Each line in the entries below that contains the word "cantidad" counts once. Report how many there are and nothing more.

------ Dataset excerpts

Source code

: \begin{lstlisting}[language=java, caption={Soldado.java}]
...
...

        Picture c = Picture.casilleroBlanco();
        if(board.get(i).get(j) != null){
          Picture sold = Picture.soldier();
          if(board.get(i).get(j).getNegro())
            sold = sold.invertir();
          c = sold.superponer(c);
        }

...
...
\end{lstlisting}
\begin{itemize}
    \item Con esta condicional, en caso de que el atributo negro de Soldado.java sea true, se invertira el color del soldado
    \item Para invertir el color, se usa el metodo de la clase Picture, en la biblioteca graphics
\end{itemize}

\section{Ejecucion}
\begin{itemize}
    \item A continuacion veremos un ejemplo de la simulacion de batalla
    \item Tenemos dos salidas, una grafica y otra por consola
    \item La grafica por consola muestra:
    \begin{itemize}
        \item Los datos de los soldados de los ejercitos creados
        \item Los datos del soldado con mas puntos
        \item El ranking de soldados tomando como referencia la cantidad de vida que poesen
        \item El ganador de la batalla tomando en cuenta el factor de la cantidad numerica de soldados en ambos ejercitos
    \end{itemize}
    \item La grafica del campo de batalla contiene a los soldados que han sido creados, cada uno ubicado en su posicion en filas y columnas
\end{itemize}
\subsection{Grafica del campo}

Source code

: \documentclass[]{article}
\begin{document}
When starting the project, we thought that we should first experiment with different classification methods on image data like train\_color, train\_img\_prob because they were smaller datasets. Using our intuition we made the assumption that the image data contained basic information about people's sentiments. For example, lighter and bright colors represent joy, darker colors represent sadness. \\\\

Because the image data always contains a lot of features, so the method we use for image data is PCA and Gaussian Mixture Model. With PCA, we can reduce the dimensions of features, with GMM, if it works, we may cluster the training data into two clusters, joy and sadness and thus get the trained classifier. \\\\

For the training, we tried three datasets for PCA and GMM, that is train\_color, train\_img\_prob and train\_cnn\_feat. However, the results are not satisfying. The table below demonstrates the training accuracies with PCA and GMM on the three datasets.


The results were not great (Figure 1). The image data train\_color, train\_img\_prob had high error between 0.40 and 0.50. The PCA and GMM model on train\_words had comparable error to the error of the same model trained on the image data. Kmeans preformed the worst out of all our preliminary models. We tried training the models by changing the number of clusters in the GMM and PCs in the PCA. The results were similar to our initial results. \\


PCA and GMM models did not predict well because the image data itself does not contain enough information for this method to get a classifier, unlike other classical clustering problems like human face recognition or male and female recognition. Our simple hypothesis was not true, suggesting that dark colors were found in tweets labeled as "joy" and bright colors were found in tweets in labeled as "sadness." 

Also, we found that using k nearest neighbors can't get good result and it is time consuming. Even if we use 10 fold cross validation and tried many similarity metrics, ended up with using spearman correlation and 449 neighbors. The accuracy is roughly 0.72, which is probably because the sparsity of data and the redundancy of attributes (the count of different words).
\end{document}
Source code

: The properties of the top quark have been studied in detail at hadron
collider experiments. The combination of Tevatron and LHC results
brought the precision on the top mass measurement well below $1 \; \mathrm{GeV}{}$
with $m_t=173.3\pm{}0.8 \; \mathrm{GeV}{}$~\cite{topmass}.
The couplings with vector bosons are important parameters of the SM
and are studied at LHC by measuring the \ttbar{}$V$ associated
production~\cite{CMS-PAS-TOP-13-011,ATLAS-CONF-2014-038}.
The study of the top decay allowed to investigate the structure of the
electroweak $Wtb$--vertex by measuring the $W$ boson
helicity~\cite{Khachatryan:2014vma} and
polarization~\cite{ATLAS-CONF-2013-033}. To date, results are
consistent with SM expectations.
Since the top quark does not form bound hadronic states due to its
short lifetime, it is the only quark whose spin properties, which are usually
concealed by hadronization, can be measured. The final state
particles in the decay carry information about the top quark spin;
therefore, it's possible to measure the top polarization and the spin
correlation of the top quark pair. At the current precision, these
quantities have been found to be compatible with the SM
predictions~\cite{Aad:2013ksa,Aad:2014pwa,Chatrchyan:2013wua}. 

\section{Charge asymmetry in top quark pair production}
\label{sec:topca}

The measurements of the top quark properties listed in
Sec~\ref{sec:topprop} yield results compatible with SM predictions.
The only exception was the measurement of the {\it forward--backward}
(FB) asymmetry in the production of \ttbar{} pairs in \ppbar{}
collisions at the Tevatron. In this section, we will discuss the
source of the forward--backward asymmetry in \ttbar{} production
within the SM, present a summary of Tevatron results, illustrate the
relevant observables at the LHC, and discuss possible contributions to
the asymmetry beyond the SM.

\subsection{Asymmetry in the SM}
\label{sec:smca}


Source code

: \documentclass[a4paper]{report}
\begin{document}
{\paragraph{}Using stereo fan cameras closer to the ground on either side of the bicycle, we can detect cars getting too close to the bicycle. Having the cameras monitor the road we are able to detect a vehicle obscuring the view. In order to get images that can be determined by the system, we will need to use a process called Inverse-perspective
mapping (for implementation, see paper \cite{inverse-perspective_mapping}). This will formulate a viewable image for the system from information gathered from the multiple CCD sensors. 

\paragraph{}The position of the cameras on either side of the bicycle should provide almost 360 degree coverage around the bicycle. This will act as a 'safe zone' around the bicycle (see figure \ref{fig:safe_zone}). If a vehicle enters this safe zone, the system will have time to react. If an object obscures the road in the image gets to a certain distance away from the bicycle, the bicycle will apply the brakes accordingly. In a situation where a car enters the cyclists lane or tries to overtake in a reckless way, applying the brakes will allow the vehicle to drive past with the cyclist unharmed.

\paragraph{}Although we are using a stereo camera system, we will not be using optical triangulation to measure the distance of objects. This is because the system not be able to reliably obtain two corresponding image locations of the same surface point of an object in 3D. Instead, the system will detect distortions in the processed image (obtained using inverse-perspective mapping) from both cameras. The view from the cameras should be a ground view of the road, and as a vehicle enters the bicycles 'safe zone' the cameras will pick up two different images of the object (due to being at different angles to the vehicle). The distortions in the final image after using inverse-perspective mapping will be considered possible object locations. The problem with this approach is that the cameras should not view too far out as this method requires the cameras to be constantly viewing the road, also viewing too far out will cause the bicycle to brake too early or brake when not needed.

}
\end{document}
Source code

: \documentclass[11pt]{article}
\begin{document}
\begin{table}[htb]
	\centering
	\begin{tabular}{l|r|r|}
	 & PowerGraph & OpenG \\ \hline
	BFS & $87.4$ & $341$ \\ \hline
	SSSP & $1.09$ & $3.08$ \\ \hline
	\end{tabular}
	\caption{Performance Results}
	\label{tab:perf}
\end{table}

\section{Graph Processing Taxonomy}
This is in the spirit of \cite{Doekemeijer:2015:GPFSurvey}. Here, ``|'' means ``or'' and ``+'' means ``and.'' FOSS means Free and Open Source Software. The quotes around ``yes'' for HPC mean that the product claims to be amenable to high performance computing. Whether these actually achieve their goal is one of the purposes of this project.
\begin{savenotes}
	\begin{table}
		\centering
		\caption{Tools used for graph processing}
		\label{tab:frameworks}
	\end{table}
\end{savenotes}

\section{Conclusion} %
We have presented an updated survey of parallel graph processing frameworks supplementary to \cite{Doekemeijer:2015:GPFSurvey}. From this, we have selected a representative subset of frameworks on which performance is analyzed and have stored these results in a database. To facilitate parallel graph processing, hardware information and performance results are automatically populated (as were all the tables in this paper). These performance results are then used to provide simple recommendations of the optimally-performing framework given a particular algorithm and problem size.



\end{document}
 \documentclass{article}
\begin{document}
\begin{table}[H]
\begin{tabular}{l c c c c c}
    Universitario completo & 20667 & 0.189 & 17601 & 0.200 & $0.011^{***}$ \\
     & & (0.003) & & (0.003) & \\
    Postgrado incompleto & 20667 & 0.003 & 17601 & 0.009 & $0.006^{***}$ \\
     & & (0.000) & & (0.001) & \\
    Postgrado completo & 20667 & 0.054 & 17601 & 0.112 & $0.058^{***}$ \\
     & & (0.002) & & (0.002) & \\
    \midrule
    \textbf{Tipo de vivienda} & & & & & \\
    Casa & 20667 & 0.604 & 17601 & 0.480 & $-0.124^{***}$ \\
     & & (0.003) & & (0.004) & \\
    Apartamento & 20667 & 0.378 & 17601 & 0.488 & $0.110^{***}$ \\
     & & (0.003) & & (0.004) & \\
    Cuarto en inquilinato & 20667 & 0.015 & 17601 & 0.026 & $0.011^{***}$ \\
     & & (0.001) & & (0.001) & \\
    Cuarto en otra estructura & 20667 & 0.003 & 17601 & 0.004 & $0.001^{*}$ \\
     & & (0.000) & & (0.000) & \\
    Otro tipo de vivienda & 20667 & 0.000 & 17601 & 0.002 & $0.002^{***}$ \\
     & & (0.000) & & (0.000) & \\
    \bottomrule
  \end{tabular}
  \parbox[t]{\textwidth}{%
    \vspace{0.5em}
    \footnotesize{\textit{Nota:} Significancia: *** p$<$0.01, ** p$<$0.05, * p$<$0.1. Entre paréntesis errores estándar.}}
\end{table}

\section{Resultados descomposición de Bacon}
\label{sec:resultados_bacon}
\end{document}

------------

== Written reply ==
2